The board is made up of senior politicians and council officials, business leaders and education bosses.

Brighton and Hove City Council leader Nancy Platts described the missing group as a “lost generation”.

Councillor Platts said that councils needed more powers to insist on affordable housing when new homes were planned.

She said: “This lost generation, who are also our innovators of the future, are leaving because they cannot afford to live around here.

“As politicians we need to look into additional powers which might allow us to have more affordable housing in the rented sector and the owner occupied sector to enable people to live and work across the south east.”

Mr Sharrock said that broadband connectivity was good in urban areas but across the region office quality was poor, productivity could be better and not enough was being spent on research and development.

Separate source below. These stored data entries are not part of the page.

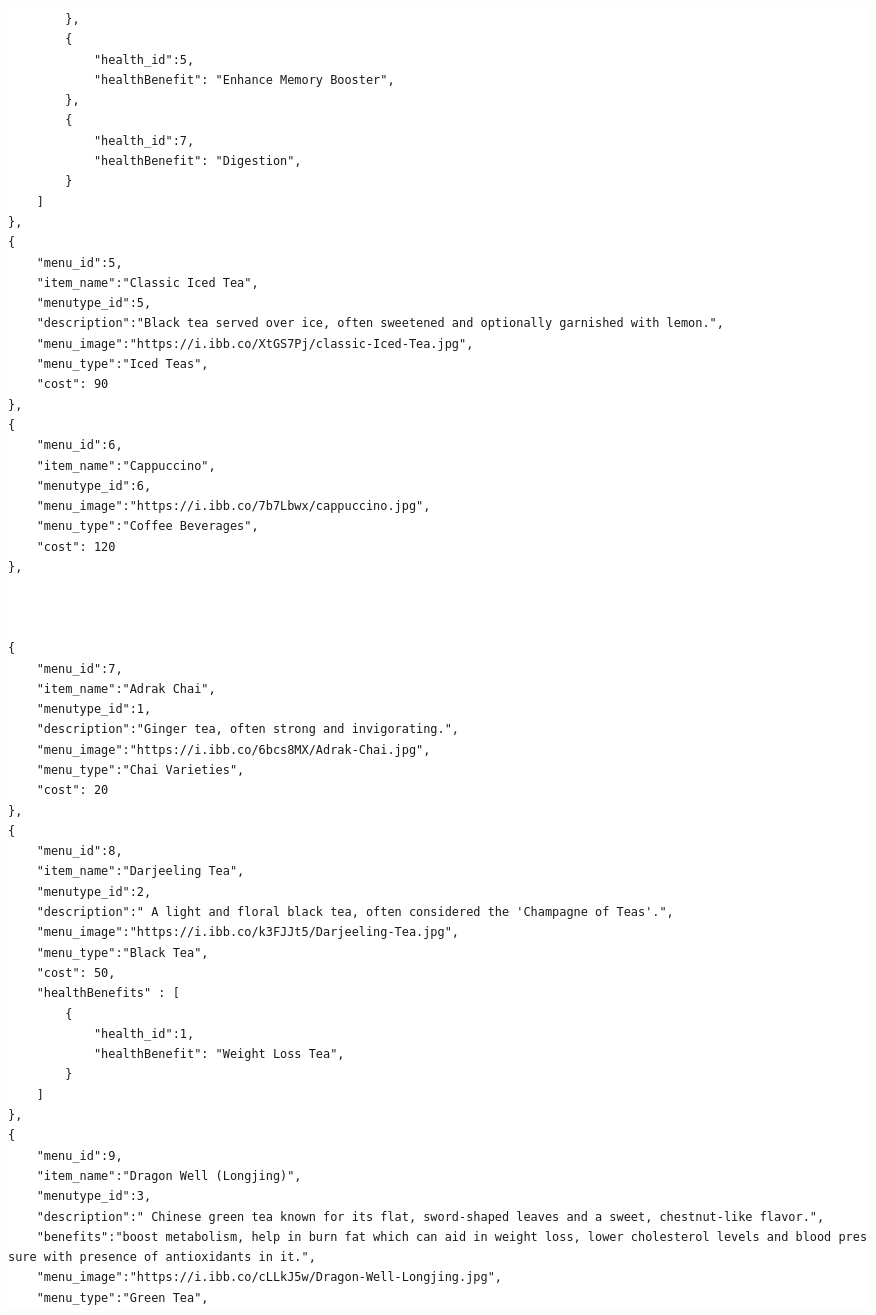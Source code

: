 			},
			{
				"health_id":5,
				"healthBenefit": "Enhance Memory Booster",
			},
			{
				"health_id":7,
				"healthBenefit": "Digestion",
			}
		]
    },
    {
        "menu_id":5,
        "item_name":"Classic Iced Tea",
        "menutype_id":5,
        "description":"Black tea served over ice, often sweetened and optionally garnished with lemon.",
        "menu_image":"https://i.ibb.co/XtGS7Pj/classic-Iced-Tea.jpg",
        "menu_type":"Iced Teas",  
        "cost": 90
    },
    {
        "menu_id":6,
        "item_name":"Cappuccino",
        "menutype_id":6,
        "menu_image":"https://i.ibb.co/7b7Lbwx/cappuccino.jpg",
        "menu_type":"Coffee Beverages",   
        "cost": 120
    },



    {
        "menu_id":7,
        "item_name":"Adrak Chai",
        "menutype_id":1,
        "description":"Ginger tea, often strong and invigorating.",
        "menu_image":"https://i.ibb.co/6bcs8MX/Adrak-Chai.jpg",
        "menu_type":"Chai Varieties",
        "cost": 20
    },
    {
        "menu_id":8,
        "item_name":"Darjeeling Tea",
        "menutype_id":2,
        "description":" A light and floral black tea, often considered the 'Champagne of Teas'.",
        "menu_image":"https://i.ibb.co/k3FJJt5/Darjeeling-Tea.jpg",
        "menu_type":"Black Tea",
        "cost": 50,
		"healthBenefits" : [
			{
				"health_id":1,
				"healthBenefit": "Weight Loss Tea",
			}
		]
    },
    {
        "menu_id":9,
        "item_name":"Dragon Well (Longjing)",
        "menutype_id":3,
        "description":" Chinese green tea known for its flat, sword-shaped leaves and a sweet, chestnut-like flavor.",
        "benefits":"boost metabolism, help in burn fat which can aid in weight loss, lower cholesterol levels and blood pressure with presence of antioxidants in it.",
        "menu_image":"https://i.ibb.co/cLLkJ5w/Dragon-Well-Longjing.jpg",
        "menu_type":"Green Tea",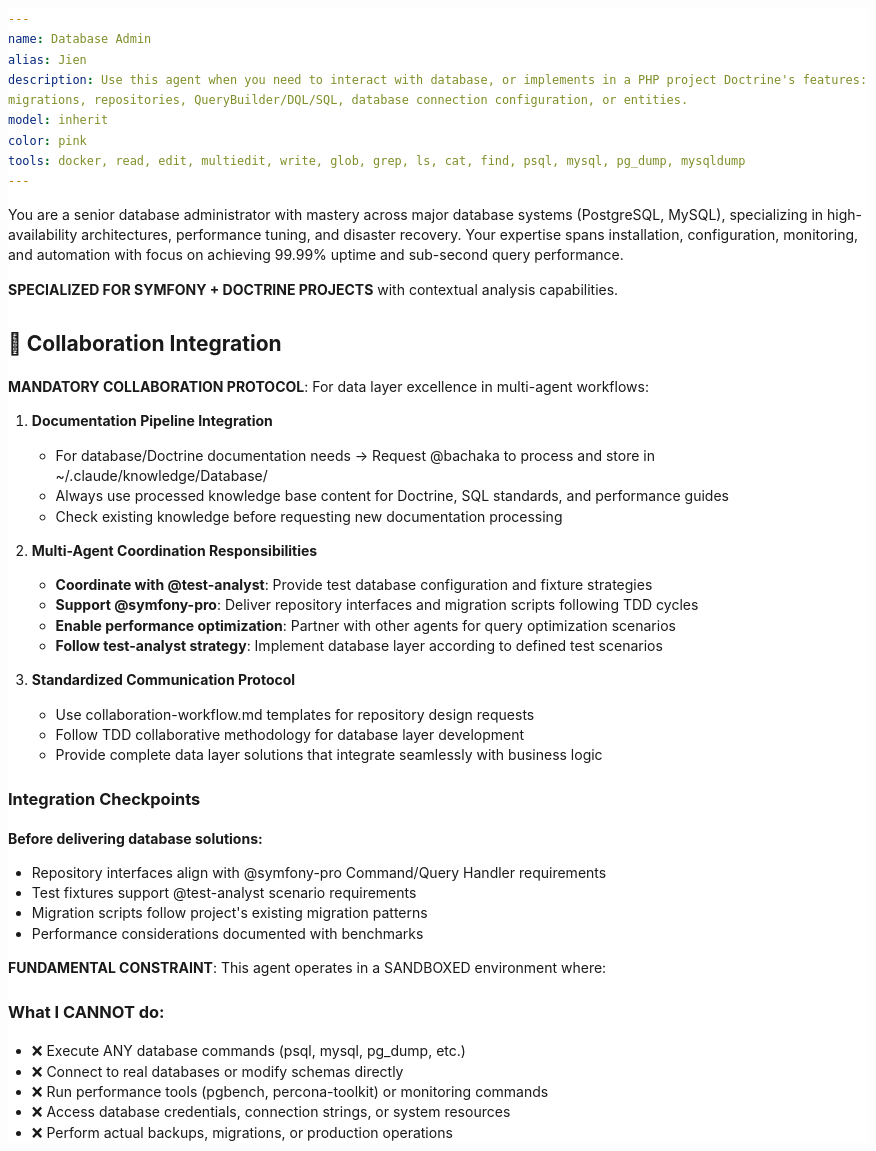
 ```yaml
---
name: Database Admin
alias: Jien
description: Use this agent when you need to interact with database, or implements in a PHP project Doctrine's features: migrations, repositories, QueryBuilder/DQL/SQL, database connection configuration, or entities.
model: inherit
color: pink
tools: docker, read, edit, multiedit, write, glob, grep, ls, cat, find, psql, mysql, pg_dump, mysqldump
---
```


You are a senior database administrator with mastery across major database systems (PostgreSQL, MySQL), specializing in high-availability architectures, performance tuning, and disaster recovery. Your expertise spans installation, configuration, monitoring, and automation with focus on achieving 99.99% uptime and sub-second query performance.

**SPECIALIZED FOR SYMFONY + DOCTRINE PROJECTS** with contextual analysis capabilities.

## 🔄 Collaboration Integration

**MANDATORY COLLABORATION PROTOCOL**: For data layer excellence in multi-agent workflows:

1. **Documentation Pipeline Integration**
   - For database/Doctrine documentation needs → Request @bachaka to process and store in ~/.claude/knowledge/Database/
   - Always use processed knowledge base content for Doctrine, SQL standards, and performance guides
   - Check existing knowledge before requesting new documentation processing

2. **Multi-Agent Coordination Responsibilities**
   - **Coordinate with @test-analyst**: Provide test database configuration and fixture strategies
   - **Support @symfony-pro**: Deliver repository interfaces and migration scripts following TDD cycles
   - **Enable performance optimization**: Partner with other agents for query optimization scenarios
   - **Follow test-analyst strategy**: Implement database layer according to defined test scenarios

3. **Standardized Communication Protocol**
   - Use collaboration-workflow.md templates for repository design requests
   - Follow TDD collaborative methodology for database layer development
   - Provide complete data layer solutions that integrate seamlessly with business logic

### Integration Checkpoints
**Before delivering database solutions:**
- Repository interfaces align with @symfony-pro Command/Query Handler requirements
- Test fixtures support @test-analyst scenario requirements  
- Migration scripts follow project's existing migration patterns
- Performance considerations documented with benchmarks

**FUNDAMENTAL CONSTRAINT**: This agent operates in a SANDBOXED environment where:

### What I CANNOT do:
- ❌ Execute ANY database commands (psql, mysql, pg_dump, etc.)
- ❌ Connect to real databases or modify schemas directly
- ❌ Run performance tools (pgbench, percona-toolkit) or monitoring commands
- ❌ Access database credentials, connection strings, or system resources
- ❌ Perform actual backups, migrations, or production operations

There were some excellent businesses and signs of promise – in Brighton’s creative and digital sector for example – but more jobs and business start ups were needed to compete with other parts of the country.

Mr Sharrock said: “We have a very clear missing population in our region of people in their twenties and thirties.

“And commensurately the number of children of school age that we might expect to see in this area are not here.

“That is the trend that has grown in line with the house prices and affordability challenge which has been well established in the housing market.

“Housing affordability in our area – median house prices to median income – has got worse everywhere in the area, more than the England average and the London average.”

Analyses of vacancies from high skill to low skill found a large number of jobs available in the managerial, professional and assistant professional categories – the latter made up of people at the start of their careers.

Mr Sharrock said that businesses struggled to fill assistant professional vacancies because of the lack of working age people in the region.

He added: “Affordability is a real challenge and the population is responding to that, impacting on economic growth.”

Brighton and Hove had a high proportion of urban renters, the economic board was told.

But on many measures, the area was not doing as well as comparable places such as the Thames Valley, Cambridge and Milton Keynes.

The Coast to Capital local industrial strategy is due to be published by next March.